__HOW TO COMPLETE THIS TASK__
Starting at the first line of the listing below, repeat each line up to and including the one containing "### For label async-2022-pp-apass6-2023-PbPb-apass2". Leave out pictures.

__DATASET CONTENT__
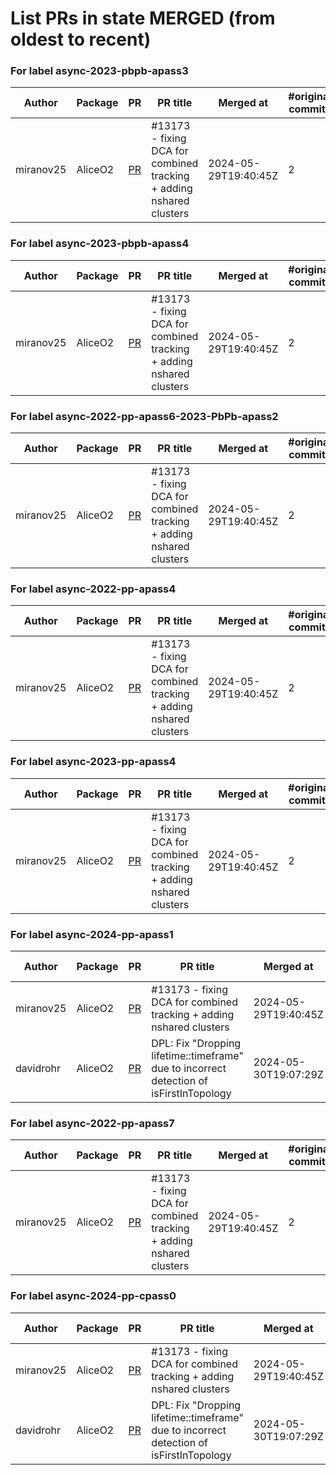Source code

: # List PRs in state MERGED (from oldest to recent)


### For label async-2023-pbpb-apass3

| Author | Package | PR | PR title | Merged at | #original commits | Merge commit |
| --- | --- | --- | --- | --- | --- | --- |
| miranov25 | AliceO2 | [PR](https://github.com/AliceO2Group/AliceO2/pull/13176) | #13173 - fixing DCA for combined tracking + adding nshared clusters | 2024-05-29T19:40:45Z | 2 | 877eba6e317acc2675671c22fdd97126494ecd59 |


### For label async-2023-pbpb-apass4

| Author | Package | PR | PR title | Merged at | #original commits | Merge commit |
| --- | --- | --- | --- | --- | --- | --- |
| miranov25 | AliceO2 | [PR](https://github.com/AliceO2Group/AliceO2/pull/13176) | #13173 - fixing DCA for combined tracking + adding nshared clusters | 2024-05-29T19:40:45Z | 2 | 877eba6e317acc2675671c22fdd97126494ecd59 |


### For label async-2022-pp-apass6-2023-PbPb-apass2

| Author | Package | PR | PR title | Merged at | #original commits | Merge commit |
| --- | --- | --- | --- | --- | --- | --- |
| miranov25 | AliceO2 | [PR](https://github.com/AliceO2Group/AliceO2/pull/13176) | #13173 - fixing DCA for combined tracking + adding nshared clusters | 2024-05-29T19:40:45Z | 2 | 877eba6e317acc2675671c22fdd97126494ecd59 |


### For label async-2022-pp-apass4

| Author | Package | PR | PR title | Merged at | #original commits | Merge commit |
| --- | --- | --- | --- | --- | --- | --- |
| miranov25 | AliceO2 | [PR](https://github.com/AliceO2Group/AliceO2/pull/13176) | #13173 - fixing DCA for combined tracking + adding nshared clusters | 2024-05-29T19:40:45Z | 2 | 877eba6e317acc2675671c22fdd97126494ecd59 |


### For label async-2023-pp-apass4

| Author | Package | PR | PR title | Merged at | #original commits | Merge commit |
| --- | --- | --- | --- | --- | --- | --- |
| miranov25 | AliceO2 | [PR](https://github.com/AliceO2Group/AliceO2/pull/13176) | #13173 - fixing DCA for combined tracking + adding nshared clusters | 2024-05-29T19:40:45Z | 2 | 877eba6e317acc2675671c22fdd97126494ecd59 |


### For label async-2024-pp-apass1

| Author | Package | PR | PR title | Merged at | #original commits | Merge commit |
| --- | --- | --- | --- | --- | --- | --- |
| miranov25 | AliceO2 | [PR](https://github.com/AliceO2Group/AliceO2/pull/13176) | #13173 - fixing DCA for combined tracking + adding nshared clusters | 2024-05-29T19:40:45Z | 2 | 877eba6e317acc2675671c22fdd97126494ecd59 |
| davidrohr | AliceO2 | [PR](https://github.com/AliceO2Group/AliceO2/pull/13190) | DPL: Fix "Dropping lifetime::timeframe" due to incorrect detection of isFirstInTopology | 2024-05-30T19:07:29Z | 3 | 725befe6c463d17b02a4bbeb198164dd42c91098 |


### For label async-2022-pp-apass7

| Author | Package | PR | PR title | Merged at | #original commits | Merge commit |
| --- | --- | --- | --- | --- | --- | --- |
| miranov25 | AliceO2 | [PR](https://github.com/AliceO2Group/AliceO2/pull/13176) | #13173 - fixing DCA for combined tracking + adding nshared clusters | 2024-05-29T19:40:45Z | 2 | 877eba6e317acc2675671c22fdd97126494ecd59 |


### For label async-2024-pp-cpass0

| Author | Package | PR | PR title | Merged at | #original commits | Merge commit |
| --- | --- | --- | --- | --- | --- | --- |
| miranov25 | AliceO2 | [PR](https://github.com/AliceO2Group/AliceO2/pull/13176) | #13173 - fixing DCA for combined tracking + adding nshared clusters | 2024-05-29T19:40:45Z | 2 | 877eba6e317acc2675671c22fdd97126494ecd59 |
| davidrohr | AliceO2 | [PR](https://github.com/AliceO2Group/AliceO2/pull/13190) | DPL: Fix "Dropping lifetime::timeframe" due to incorrect detection of isFirstInTopology | 2024-05-30T19:07:29Z | 3 | 725befe6c463d17b02a4bbeb198164dd42c91098 |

__ANSWER FOR THIS EXERCISE__
Source code

: # List PRs in state MERGED (from oldest to recent)


### For label async-2023-pbpb-apass3

| Author | Package | PR | PR title | Merged at | #original commits | Merge commit |
| --- | --- | --- | --- | --- | --- | --- |
| miranov25 | AliceO2 | [PR](https://github.com/AliceO2Group/AliceO2/pull/13176) | #13173 - fixing DCA for combined tracking + adding nshared clusters | 2024-05-29T19:40:45Z | 2 | 877eba6e317acc2675671c22fdd97126494ecd59 |


### For label async-2023-pbpb-apass4

| Author | Package | PR | PR title | Merged at | #original commits | Merge commit |
| --- | --- | --- | --- | --- | --- | --- |
| miranov25 | AliceO2 | [PR](https://github.com/AliceO2Group/AliceO2/pull/13176) | #13173 - fixing DCA for combined tracking + adding nshared clusters | 2024-05-29T19:40:45Z | 2 | 877eba6e317acc2675671c22fdd97126494ecd59 |


### For label async-2022-pp-apass6-2023-PbPb-apass2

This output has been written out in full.